Save the Children ha analizzato la proposta di refezione scolastica per le scuole primarie di 45 Comuni capoluogo di provincia con più di 100 mila abitanti, valutando tariffe, agevolazioni, esenzioni e trattamento delle famiglie morose. Il servizio mensa non è presente in modo uniforme nelle scuole: solo in 17 Comuni è disponibile in tutti gli istituti primari. E ancora una volta sono al sud (Reggio Calabria, Siracusa e Palermo) le città in cui la refezione scolastica è presente in un numero di scuole inferiore al 10%. Osservando, invece, il numero di alunni che ne usufruisce, è stato rilevato che 17 comuni offrono la mensa a meno del 40% dei bambini, con cifre al di sotto del 5% a Reggio Calabria, Siracusa e Palermo. Solo in quattro Comuni a fruirne è il 100% degli alunni (Cagliari, Forlì, Monza, Bolzano).
Agevolazioni e tariffe applicate sono molto variabili: un quarto dei Comuni non prevede l’esenzione totale dal pagamento della retta né per reddito, né per composizione del nucleo familiare, né per motivi di carattere sociale. La residenza, inoltre, continua a essere un requisito restrittivo per l’accesso alle agevolazioni in 27 dei Comuni esaminati. Nei Comuni monitorati le tariffe massime variano dai 2,30 euro (Catania) ai 7,28 (Ferrara), mentre quelle minime vanno da 0,30 (Palermo) a 6 euro (Rimini). Il risultato di questa disomogeneità è che, per esempio, la tariffa minima di Rimini (6) corrisponde quasi al triplo della tariffa massima prevista a Catania (2,30). Una famiglia con reddito basso (Isee 5.000 euro) sarebbe esentata dal pagamento in 9 comuni mentre a Rimini, Bergamo, Modena e Reggio Emilia pagherebbe una tariffa superiore a 3 euro.
Anche la compartecipazione delle famiglie ai costi è disomogenea: varia da un massimo a Bergamo, Forlì e Parma, che caricano sulle famiglie il 100% circa del costo, a un minimo dichiarato da Bari (30%), Cagliari, Napoli e Perugia (35%).

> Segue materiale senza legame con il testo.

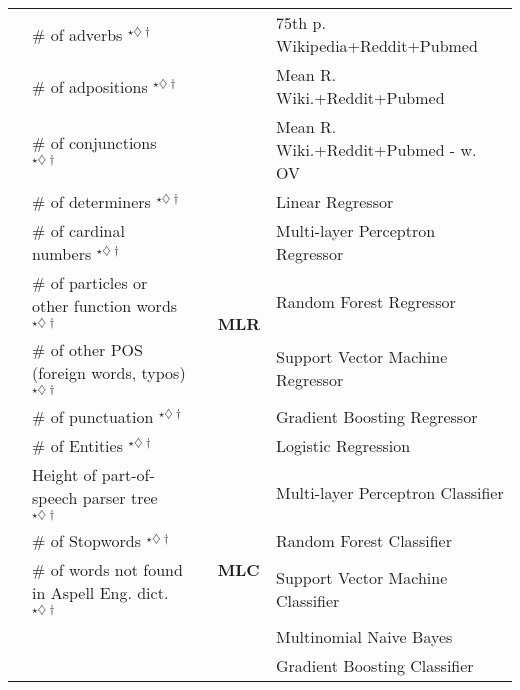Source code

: \begin{table}[tb]
{\begin{tabular}{llcll}
 & \# of adverbs $^{\star\diamondsuit\dagger}$  &  &  & 75th p. Wikipedia+Reddit+Pubmed \tabularnewline
 & \# of adpositions $^{\star\diamondsuit\dagger}$  &  &  & Mean R. Wiki.+Reddit+Pubmed \tabularnewline
 & \# of conjunctions $^{\star\diamondsuit\dagger}$  &  &  & Mean R. Wiki.+Reddit+Pubmed - w. OV \tabularnewline
\cline{4-5}
 & \# of determiners $^{\star\diamondsuit\dagger}$  &  & \multirow{6}{*}{\textbf{MLR}}  & Linear Regressor\tabularnewline
 & \# of cardinal numbers $^{\star\diamondsuit\dagger}$  &  &  & Multi-layer Perceptron Regressor\tabularnewline
 & \# of particles or other function words $^{\star\diamondsuit\dagger}$  &  &  & Random Forest Regressor\tabularnewline
 & \# of other POS (foreign words, typos) $^{\star\diamondsuit\dagger}$  &  &  & Support Vector Machine Regressor\tabularnewline
 & \# of punctuation $^{\star\diamondsuit\dagger}$  &  &  & Gradient Boosting Regressor\tabularnewline
 & \# of Entities $^{\star\diamondsuit\dagger}$  &  &  & Logistic Regression\tabularnewline
\cline{4-5}
 & Height of part-of-speech parser tree $^{\star\diamondsuit\dagger}$  &  & \multirow{5}{*}{\textbf{MLC}}  & Multi-layer Perceptron Classifier\tabularnewline
 & \# of Stopwords $^{\star\diamondsuit\dagger}$  &  &  & Random Forest Classifier\tabularnewline
 & \# of words not found in Aspell Eng. dict. $^{\star\diamondsuit\dagger}$  &  &  & Support Vector Machine Classifier\tabularnewline
 &  &  &  & Multinomial Naive Bayes\tabularnewline
 &  &  &  & Gradient Boosting Classifier\tabularnewline
\hline 
\end{tabular}} \vspace{-12pt}
 
\end{table}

Fattore di forte discriminazione è, infine, la scelta di 9 Comuni monitorati di non consentire l’accesso alla mensa a quei bambini la cui retta non è stata pagata regolarmente. In questo caso agli alunni è imposta la separazione al momento del pasto, e ai bambini i cui genitori sono in ritardo col pagamento è imposto di mangiare in classe. Sono 35 i Comuni che, invece, non si rivalgono sugli alunni in caso di insolvenza, attivando la procedura di recupero crediti senza la sospensione del servizio.